— THE PROBLEM —
Look for the word "jsonify" in the records, and copy each line where it appears.

[Stored items from a collection]
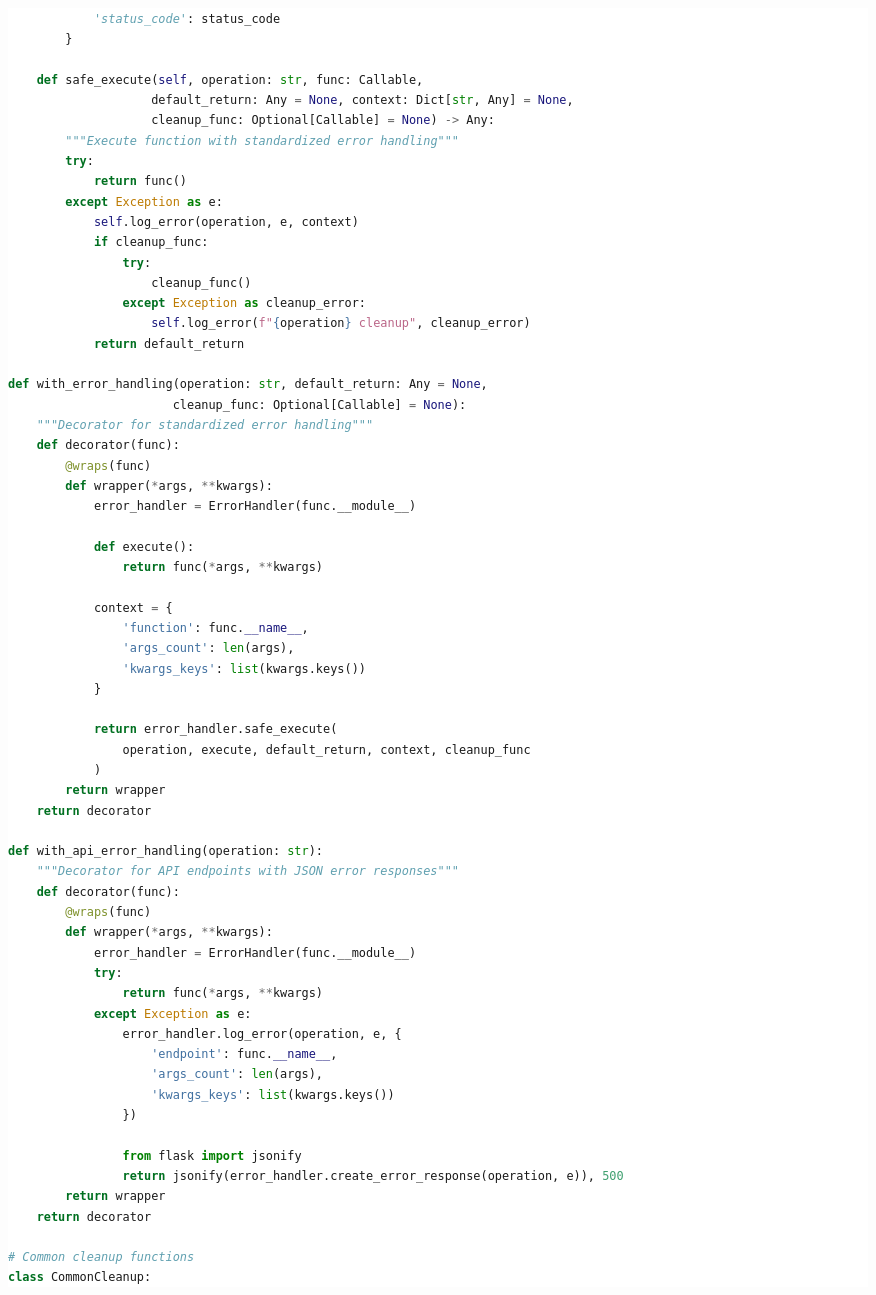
 ```python
            'status_code': status_code
        }
    
    def safe_execute(self, operation: str, func: Callable, 
                    default_return: Any = None, context: Dict[str, Any] = None,
                    cleanup_func: Optional[Callable] = None) -> Any:
        """Execute function with standardized error handling"""
        try:
            return func()
        except Exception as e:
            self.log_error(operation, e, context)
            if cleanup_func:
                try:
                    cleanup_func()
                except Exception as cleanup_error:
                    self.log_error(f"{operation} cleanup", cleanup_error)
            return default_return

def with_error_handling(operation: str, default_return: Any = None, 
                       cleanup_func: Optional[Callable] = None):
    """Decorator for standardized error handling"""
    def decorator(func):
        @wraps(func)
        def wrapper(*args, **kwargs):
            error_handler = ErrorHandler(func.__module__)
            
            def execute():
                return func(*args, **kwargs)
            
            context = {
                'function': func.__name__,
                'args_count': len(args),
                'kwargs_keys': list(kwargs.keys())
            }
            
            return error_handler.safe_execute(
                operation, execute, default_return, context, cleanup_func
            )
        return wrapper
    return decorator

def with_api_error_handling(operation: str):
    """Decorator for API endpoints with JSON error responses"""
    def decorator(func):
        @wraps(func)
        def wrapper(*args, **kwargs):
            error_handler = ErrorHandler(func.__module__)
            try:
                return func(*args, **kwargs)
            except Exception as e:
                error_handler.log_error(operation, e, {
                    'endpoint': func.__name__,
                    'args_count': len(args),
                    'kwargs_keys': list(kwargs.keys())
                })
                
                from flask import jsonify
                return jsonify(error_handler.create_error_response(operation, e)), 500
        return wrapper
    return decorator

# Common cleanup functions
class CommonCleanup:
```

— EXPECTED ANSWER —
                from flask import jsonify
                return jsonify(error_handler.create_error_response(operation, e)), 500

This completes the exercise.